Requirement:
In the records below, find the line with "Bash script to align the sequences"; retype that line and all the following lines through the end, exactly, and add nothing.
-- -- --
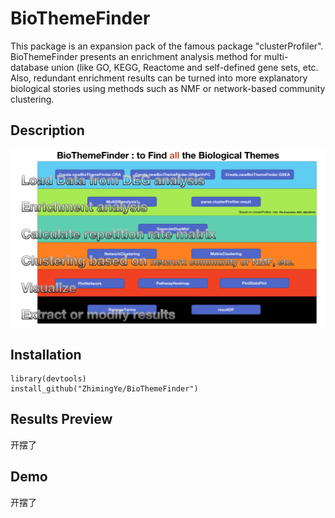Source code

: # BioThemeFinder

This package is an expansion pack of the famous package "clusterProfiler". BioThemeFinder presents an enrichment analysis method for multi-database union (like GO, KEGG, Reactome and self-defined gene sets, etc. Also, redundant enrichment results can be turned into more explanatory biological stories using methods such as NMF or network-based community clustering.

## Description

![](figs/BioThemeFinderhomepage.png)

## Installation

    library(devtools)
    install_github("ZhimingYe/BioThemeFinder")
    
## Results Preview

开摆了

## Demo

开摆了
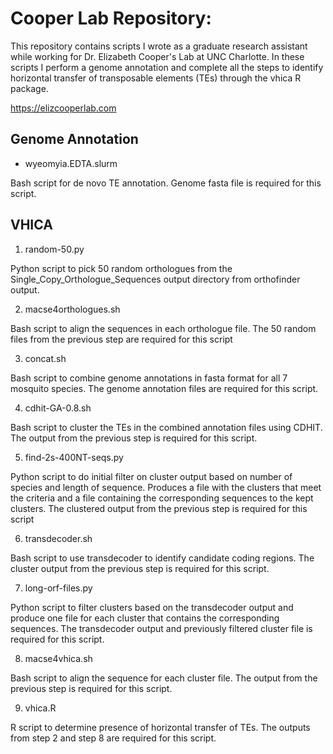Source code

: # Cooper Lab Repository:
This repository contains scripts I wrote as a graduate research assistant while working for Dr. Elizabeth Cooper's Lab at UNC Charlotte. 
In these scripts I perform a genome annotation and complete all the steps to identify horizontal transfer of transposable elements (TEs) through the vhica R package.

https://elizcooperlab.com

## Genome Annotation
* wyeomyia.EDTA.slurm 

Bash script for de novo TE annotation. Genome fasta file is required for this script.

## VHICA
1. random-50.py

Python script to pick 50 random orthologues from the Single_Copy_Orthologue_Sequences output directory from orthofinder output.

2. macse4orthologues.sh

Bash script to align the sequences in each orthologue file. The 50 random files from the previous step are required for this script

3. concat.sh 

Bash script to combine genome annotations in fasta format for all 7 mosquito species. The genome annotation files are required for this script. 

4. cdhit-GA-0.8.sh

Bash script to cluster the TEs in the combined annotation files using CDHIT. The output from the previous step is required for this script.

5. find-2s-400NT-seqs.py

Python script to do initial filter on cluster output based on number of species and length of sequence. Produces a file with the clusters that meet the criteria and a file containing the corresponding sequences to the kept clusters. The clustered output from the previous step is required for this script

6. transdecoder.sh

Bash script to use transdecoder to identify candidate coding regions. The cluster output from the previous step is required for this script.

7. long-orf-files.py

Python script to filter clusters based on the transdecoder output and produce one file for each cluster that contains the corresponding sequences. The transdecoder output and previously filtered cluster file is required for this script.

8. macse4vhica.sh

Bash script to align the sequence for each cluster file. The output from the previous step is required for this script.

9. vhica.R

R script to determine presence of horizontal transfer of TEs. The outputs from step 2 and step 8 are required for this script.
-- -- --
Answer area:
Bash script to align the sequences in each orthologue file. The 50 random files from the previous step are required for this script

3. concat.sh 

Bash script to combine genome annotations in fasta format for all 7 mosquito species. The genome annotation files are required for this script. 

4. cdhit-GA-0.8.sh

Bash script to cluster the TEs in the combined annotation files using CDHIT. The output from the previous step is required for this script.

5. find-2s-400NT-seqs.py

Python script to do initial filter on cluster output based on number of species and length of sequence. Produces a file with the clusters that meet the criteria and a file containing the corresponding sequences to the kept clusters. The clustered output from the previous step is required for this script

6. transdecoder.sh

Bash script to use transdecoder to identify candidate coding regions. The cluster output from the previous step is required for this script.

7. long-orf-files.py

Python script to filter clusters based on the transdecoder output and produce one file for each cluster that contains the corresponding sequences. The transdecoder output and previously filtered cluster file is required for this script.

8. macse4vhica.sh

Bash script to align the sequence for each cluster file. The output from the previous step is required for this script.

9. vhica.R

R script to determine presence of horizontal transfer of TEs. The outputs from step 2 and step 8 are required for this script.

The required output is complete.